Let majorities rule ● Tim takes a seat ● More on the past than the future

Monday, February 18, 2019

 


THIS WASHINGTON

 

► In today’s Columbian — Stonier primary sponsor of bond majority bill — Election Day could have given the Ridgefield School District cause to celebrate, with a majority of voters — 57.9 percent — supporting a school bond that would have paid for the construction of new schools in the rapidly growing district. But in Washington, a majority doesn’t cut it if you want to build new schools. Under the state constitution, bonds measures like those used to pay for school construction take 60 percent support. Some lawmakers in Olympia seek to change that this Legislative session. Rep. Monica Stonier (D-Vancouver) is the primary sponsor of HB 1184, which would launch the process of amending the state constitution to allow school construction bonds to pass with a simple majority.

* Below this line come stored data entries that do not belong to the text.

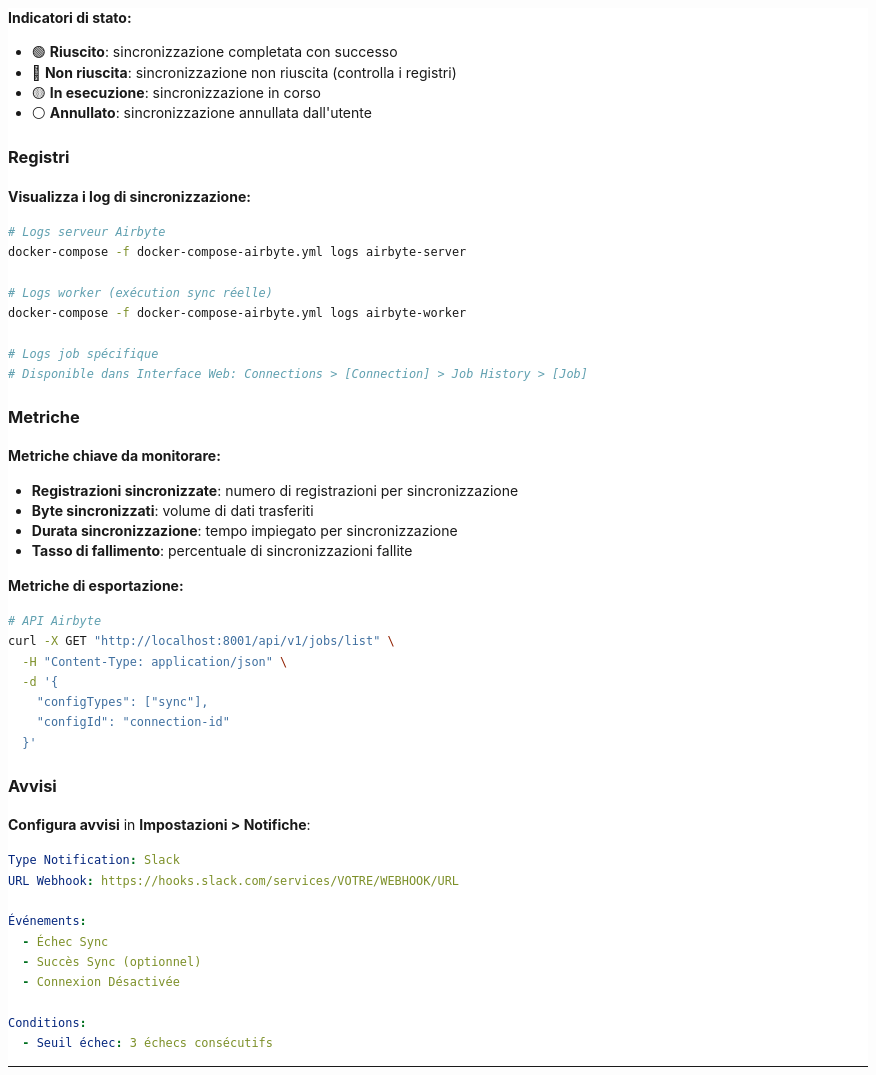 **Indicatori di stato:**
- 🟢 **Riuscito**: sincronizzazione completata con successo
- 🔴 **Non riuscita**: sincronizzazione non riuscita (controlla i registri)
- 🟡 **In esecuzione**: sincronizzazione in corso
- ⚪ **Annullato**: sincronizzazione annullata dall'utente

### Registri

**Visualizza i log di sincronizzazione:**
```bash
# Logs serveur Airbyte
docker-compose -f docker-compose-airbyte.yml logs airbyte-server

# Logs worker (exécution sync réelle)
docker-compose -f docker-compose-airbyte.yml logs airbyte-worker

# Logs job spécifique
# Disponible dans Interface Web: Connections > [Connection] > Job History > [Job]
```

### Metriche

**Metriche chiave da monitorare:**
- **Registrazioni sincronizzate**: numero di registrazioni per sincronizzazione
- **Byte sincronizzati**: volume di dati trasferiti
- **Durata sincronizzazione**: tempo impiegato per sincronizzazione
- **Tasso di fallimento**: percentuale di sincronizzazioni fallite

**Metriche di esportazione:**
```bash
# API Airbyte
curl -X GET "http://localhost:8001/api/v1/jobs/list" \
  -H "Content-Type: application/json" \
  -d '{
    "configTypes": ["sync"],
    "configId": "connection-id"
  }'
```

### Avvisi

**Configura avvisi** in **Impostazioni > Notifiche**:

```yaml
Type Notification: Slack
URL Webhook: https://hooks.slack.com/services/VOTRE/WEBHOOK/URL

Événements:
  - Échec Sync
  - Succès Sync (optionnel)
  - Connexion Désactivée

Conditions:
  - Seuil échec: 3 échecs consécutifs
```

---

EDITOR’S NOTE — The Washington State Labor Council, AFL-CIO strongly supports this legislation and thanks Rep. Stonier for her leadership.

► In the News Tribune — Voters ride to rescue of South Sound schools. Legislators must join the Cavalry (editorial) — Voters in three local school districts did their best Cavalry imitation last week by approving bonds to pay for much-needed school construction projects. For that, they deserve a salute… But make no mistake: The supermajority remains a superannuated and supremely bad policy. It has kept too many Washington school districts from addressing overcrowded and dilapidated facilities. The Legislature must send a measure to the statewide ballot this fall that gives voters a chance to lower the crippling supermajority threshold.

► In the News Tribune — Layoffs and cutbacks coming to state’s schools without levy reform, district leaders say — In exchange for raising the state property tax rate to pay for most of the K-12 funding increase, legislators in 2017 restricted the maximum amount that school districts can collect in local property taxes. That has left one-third of the 295 school districts, including Tacoma, short of funding and facing draconian measures such as laying off employees while residents in rural areas have received property tax relief.

► In the Seattle Times — Eyman under investigation in theft of $70 chair from Office Depot

 


LOCAL

 

► In the NW Labor Press — Clark College faculty press for pay parity with K-12 teachers — To Clark College faculty union members, a fair contract means long-overdue raises that are more than inflation. About 500 college faculty at Clark College are represented by Clark College Association of Higher Education, an affiliate of the WEA. They say they haven’t had more than cost-of-living increases in decades, and they want salaries comparable to that of K-12 public school teachers.

 


TAXES

 

► In the Seattle Times — Amazon puts the smile in federal income taxes — by not paying any (by Danny Westneat) — Amazon was able to zero out its tax bill — actually go below zero, as it qualified for a rebate of $129 million — in large part due to Congress and President Donald Trump’s year-old tax-cut law. “That law didn’t reform much of anything; it was simply to slash taxes,” said Matthew Gardner, of the Institute on Taxation and Economic Policy. “So it isn’t surprising this is happening. Cutting corporate taxes was the whole point.”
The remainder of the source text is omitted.